Sam Hurst’s documentary follows the health odyssey of Beau LeBeau, a 35-year-old Oglala Lakota struggling with significant health problems.
A basketball player in high school, LeBeau’s adulthood is marred by obesity and the threat of diabetes. He agrees to part of an experiment where he undergoes a vigorous exercise regimen and a traditional Lakota diet centered on buffalo meat and fresh vegetables. LeBeau’s body responds positively to the experiment, but he is emotionally drained due to the apathy of his friends and family, who are unwilling to get into better shape. Despite the obstacles in his path, LeBeau keeps a positive attitude, and the results of his labors quickly become visible.

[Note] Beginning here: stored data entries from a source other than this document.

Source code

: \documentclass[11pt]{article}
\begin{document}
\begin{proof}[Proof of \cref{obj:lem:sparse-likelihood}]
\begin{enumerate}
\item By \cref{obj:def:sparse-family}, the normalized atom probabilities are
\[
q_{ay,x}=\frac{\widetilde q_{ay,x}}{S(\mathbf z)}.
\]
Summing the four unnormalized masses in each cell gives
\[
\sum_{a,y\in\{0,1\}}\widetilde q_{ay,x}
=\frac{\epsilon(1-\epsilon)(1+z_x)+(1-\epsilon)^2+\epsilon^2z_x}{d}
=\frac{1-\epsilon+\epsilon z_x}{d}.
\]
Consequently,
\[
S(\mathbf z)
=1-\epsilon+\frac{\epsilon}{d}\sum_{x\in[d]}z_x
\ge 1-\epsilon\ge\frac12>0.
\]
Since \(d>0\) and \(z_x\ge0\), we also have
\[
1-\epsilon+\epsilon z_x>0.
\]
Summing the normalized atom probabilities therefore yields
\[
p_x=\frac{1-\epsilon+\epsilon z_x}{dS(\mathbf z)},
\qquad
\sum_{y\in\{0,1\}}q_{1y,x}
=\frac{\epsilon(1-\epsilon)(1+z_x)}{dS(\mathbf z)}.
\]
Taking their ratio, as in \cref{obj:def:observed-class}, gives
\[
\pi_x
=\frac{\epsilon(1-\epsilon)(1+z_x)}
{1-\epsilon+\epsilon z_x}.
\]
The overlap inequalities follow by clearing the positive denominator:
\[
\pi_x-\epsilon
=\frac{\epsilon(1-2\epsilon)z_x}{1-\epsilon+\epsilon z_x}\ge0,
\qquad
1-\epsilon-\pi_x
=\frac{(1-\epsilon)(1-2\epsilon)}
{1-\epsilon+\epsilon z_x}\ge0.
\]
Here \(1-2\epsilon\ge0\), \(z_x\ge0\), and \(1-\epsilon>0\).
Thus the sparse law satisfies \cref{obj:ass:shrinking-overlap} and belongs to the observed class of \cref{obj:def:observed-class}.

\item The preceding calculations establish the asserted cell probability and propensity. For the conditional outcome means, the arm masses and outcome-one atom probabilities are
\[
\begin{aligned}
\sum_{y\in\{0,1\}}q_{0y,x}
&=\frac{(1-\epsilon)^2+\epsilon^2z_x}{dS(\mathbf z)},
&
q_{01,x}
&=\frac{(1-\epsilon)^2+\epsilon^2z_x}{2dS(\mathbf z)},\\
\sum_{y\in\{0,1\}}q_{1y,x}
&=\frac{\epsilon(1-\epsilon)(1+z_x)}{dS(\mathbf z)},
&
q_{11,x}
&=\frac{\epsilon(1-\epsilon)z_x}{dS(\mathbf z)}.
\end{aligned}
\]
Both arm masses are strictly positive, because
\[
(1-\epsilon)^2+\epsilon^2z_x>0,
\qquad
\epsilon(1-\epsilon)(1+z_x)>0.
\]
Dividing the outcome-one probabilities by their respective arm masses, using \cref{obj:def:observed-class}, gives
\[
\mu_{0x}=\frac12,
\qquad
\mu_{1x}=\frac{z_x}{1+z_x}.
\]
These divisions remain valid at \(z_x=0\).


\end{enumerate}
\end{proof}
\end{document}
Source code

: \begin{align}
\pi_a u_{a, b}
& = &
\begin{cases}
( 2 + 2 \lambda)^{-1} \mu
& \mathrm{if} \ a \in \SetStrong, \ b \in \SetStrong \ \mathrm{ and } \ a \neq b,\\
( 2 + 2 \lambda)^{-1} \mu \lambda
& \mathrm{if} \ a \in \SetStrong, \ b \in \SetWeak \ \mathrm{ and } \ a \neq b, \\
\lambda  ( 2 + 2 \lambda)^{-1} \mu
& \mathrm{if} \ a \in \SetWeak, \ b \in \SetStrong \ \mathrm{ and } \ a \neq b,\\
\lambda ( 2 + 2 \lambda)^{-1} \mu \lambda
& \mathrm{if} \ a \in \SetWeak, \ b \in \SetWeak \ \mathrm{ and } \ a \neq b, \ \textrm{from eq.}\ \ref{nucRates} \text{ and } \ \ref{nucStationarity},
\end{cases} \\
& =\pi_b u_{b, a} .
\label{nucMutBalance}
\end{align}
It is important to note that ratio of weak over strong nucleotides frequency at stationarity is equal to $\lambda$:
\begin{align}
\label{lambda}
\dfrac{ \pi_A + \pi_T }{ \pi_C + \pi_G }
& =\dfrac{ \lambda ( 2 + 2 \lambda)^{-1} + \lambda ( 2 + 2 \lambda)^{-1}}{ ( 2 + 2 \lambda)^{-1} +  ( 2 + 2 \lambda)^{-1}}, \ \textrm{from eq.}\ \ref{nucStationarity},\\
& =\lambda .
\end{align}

“Good Meat” also casts a wider net in showing how poverty and geographical isolation have negatively impacted the health and diet of American Indians, resulting in abnormally high levels of diabetes and low life expectancy. Just trying to purchase nutritional food at the Pine Ridge Reservation in South Dakota is an uphill fight – at one point, LeBeau’s sisters drive 90 miles to Rapid City, S.D., just to purchase reasonably priced food at a Wal-Mart.
Sadly, Hurst’s film does not dig deeper regarding the seemingly self-destructive health habits of the reservation Indians – claims by members of LeBeau’s family that they lack the knowledge to shop intelligently come across as a poor excuse – and the film’s post-script of LeBeau’s sliding back into bad habits after the experiment ends is particularly worrisome. Nonetheless, “Good Meat” is both invigorating and disturbing, and definitely worth seeking out.